Task material —
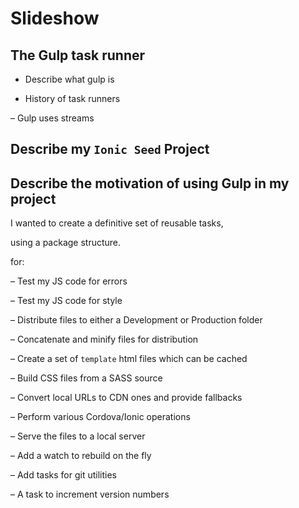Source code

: # Slideshow

## The Gulp task runner

- Describe what gulp is

- History of task runners

– Gulp uses streams

## Describe my `Ionic Seed` Project


## Describe the motivation of using Gulp in my project

I wanted to create a definitive set of reusable tasks,

using a package structure.

for:

– Test my JS code for errors

– Test my JS code for style

– Distribute files to either a Development or Production folder

– Concatenate and minify files for distribution

– Create a set of `template` html files which can be cached

– Build CSS files from a SASS source

– Convert local URLs to CDN ones and provide fallbacks

– Perform various Cordova/Ionic operations

– Serve the files to a local server

– Add a watch to rebuild on the fly

– Add tasks for git utilities

– A task to increment version numbers
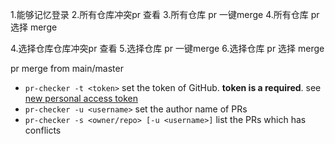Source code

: 1.能够记忆登录
2.所有仓库冲突pr 查看
3.所有仓库 pr 一键merge
4.所有仓库 pr 选择 merge

4.选择仓库仓库冲突pr 查看
5.选择仓库 pr 一键merge
6.选择仓库 pr 选择 merge

pr merge from main/master

- `pr-checker -t <token>` set the token of GitHub. **token is a required**. see [new personal access token](https://github.com/settings/tokens/new?scopes=repo)
- `pr-checker -u <username>` set the author name of PRs
- `pr-checker -s <owner/repo> [-u <username>]` list the PRs which has conflicts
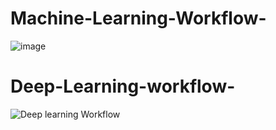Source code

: # Machine-Learning-Workflow-
![image](https://github.com/user-attachments/assets/c8141b0e-41a9-4405-bed7-94a422a69139)


# Deep-Learning-workflow-

![Deep learning Workflow](https://github.com/user-attachments/assets/85c1890b-45e7-4aa8-b6ed-73519bc5ccb0)

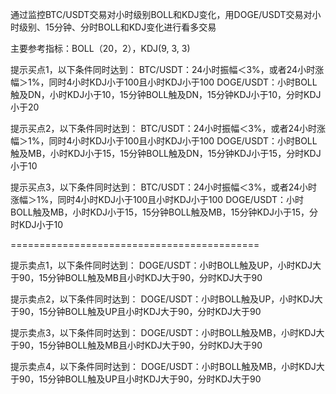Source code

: 通过监控BTC/USDT交易对小时级别BOLL和KDJ变化，用DOGE/USDT交易对小时级别、15分钟、分时BOLL和KDJ变化进行看多交易

主要参考指标：BOLL（20，2），KDJ(9, 3, 3)​​

提示买点1，以下条件同时达到：
BTC/USDT：24小时振幅＜3%，或者24小时涨幅＞1%，同时4小时KDJ小于100且小时KDJ小于100
DOGE/USDT：小时BOLL触及DN，小时KDJ小于10，15分钟BOLL触及DN，15分钟KDJ小于10，分时KDJ小于20

提示买点2，以下条件同时达到：
BTC/USDT：24小时振幅＜3%，或者24小时涨幅＞1%，同时4小时KDJ小于100且小时KDJ小于100
DOGE/USDT：小时BOLL触及MB，小时KDJ小于15，15分钟BOLL触及DN，15分钟KDJ小于15，分时KDJ小于10

提示买点3，以下条件同时达到：
BTC/USDT：24小时振幅＜3%，或者24小时涨幅＞1%，同时4小时KDJ小于100且小时KDJ小于100
DOGE/USDT：小时BOLL触及MB，小时KDJ小于15，15分钟BOLL触及MB，15分钟KDJ小于15，分时KDJ小于10

===========================================

提示卖点1，以下条件同时达到：
DOGE/USDT：小时BOLL触及UP，小时KDJ大于90，15分钟BOLL触及MB且小时KDJ大于90，分时KDJ大于90

提示卖点2，以下条件同时达到：
DOGE/USDT：小时BOLL触及UP，小时KDJ大于90，15分钟BOLL触及UP且小时KDJ大于90，分时KDJ大于90

提示卖点3，以下条件同时达到：
DOGE/USDT：小时BOLL触及MB，小时KDJ大于90，15分钟BOLL触及MB且小时KDJ大于90，分时KDJ大于90

提示卖点4，以下条件同时达到：
DOGE/USDT：小时BOLL触及MB，小时KDJ大于90，15分钟BOLL触及UP且小时KDJ大于90，分时KDJ大于90



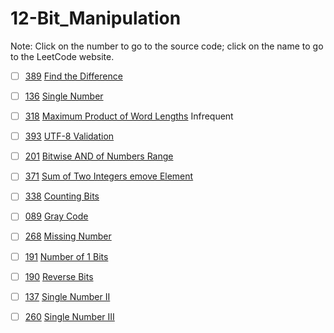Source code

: # 12-Bit_Manipulation
Note: Click on the number to go to the source code; click on the name to go to the LeetCode website.

- [ ] [389](389_Find_the_Difference.cpp) [Find the Difference](https://leetcode.com/problems/find-the-difference/description/)

- [ ] [136](136_Single_Number.cpp) [Single Number](https://leetcode.com/problems/single-number/description/)

- [ ] [318](318_Maximum_Product_of_Word_Lengths.cpp) [Maximum Product of Word Lengths](https://leetcode.com/problems/maximum-product-of-word-lengths/description/) Infrequent

- [ ] [393](393_UTF-8_Validation.cpp) [UTF-8 Validation](https://leetcode.com/problems/utf-08-validation/description/)

- [ ] [201](201_Bitwise_AND_of_Numbers_Range.cpp) [Bitwise AND of Numbers Range](https://leetcode.com/problems/bitwise-and-of-numbers-range/description/)

- [ ] [371](371_Sum_of_Two_Integers_emove_Element.cpp) [Sum of Two Integers emove Element](https://leetcode.com/problems/sum-of-two-integers/description/)

- [ ] [338](338_Counting_Bits.cpp) [Counting Bits](https://leetcode.com/problems/counting-bits/description/)

- [ ] [089](089_Gray_Code.cpp) [Gray Code](https://leetcode.com/problems/gray-code/description/)

- [ ] [268](268_Missing_Number.cpp) [Missing Number](https://leetcode.com/problems/missing-number/description/)

- [ ] [191](191_Number_of_1_Bits.cpp) [Number of 1 Bits](https://leetcode.com/problems/number-of-01-bits/description/)

- [ ] [190](190_Reverse_Bits.cpp) [Reverse Bits](https://leetcode.com/problems/reverse-bits/description/)

- [ ] [137](137_Single_Number_II.cpp) [Single Number II](https://leetcode.com/problems/single-number-ii/description/)

- [ ] [260](260_Single_Number_III.cpp) [Single Number III](https://leetcode.com/problems/single-number-iii/description/)
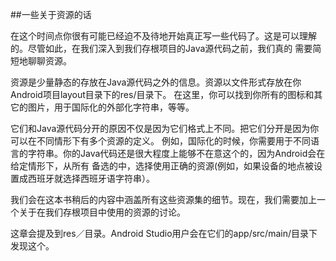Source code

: ##一些关于资源的话

在这个时间点你很有可能已经迫不及待地开始真正写一些代码了。这是可以理解的。尽管如此，在我们深入到我们存根项目的Java源代码之前，我们真的
需要简短地聊聊资源。

资源是少量静态的存放在Java源代码之外的信息。资源以文件形式存放在你Android项目layout目录下的res/目录下。
在这里，你可以找到你所有的图标和其它的图片，用于国际化的外部化字符串，等等。

它们和Java源代码分开的原因不仅是因为它们格式上不同。把它们分开是因为你可以在不同情形下有多个资源的定义。
例如，国际化的时候，你需要用于不同语言的字符串。你的Java代码还是很大程度上能够不在意这个的，因为Android会在给定情形下，从所有
备选的中，选择使用正确的资源(例如，如果设备的地点被设置成西班牙就选择西班牙语字符串）。

我们会在这本书稍后的内容中涵盖所有这些资源集的细节。现在，我们需要加上一个关于在我们存根项目中使用的资源的讨论。


这章会提及到res／目录。Android Studio用户会在它们的app/src/main/目录下发现这个。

Problem to work on — Would you state how many lines in the listing above contain the word "tasks"? Reply with the number and no other words.

Problem solution — 2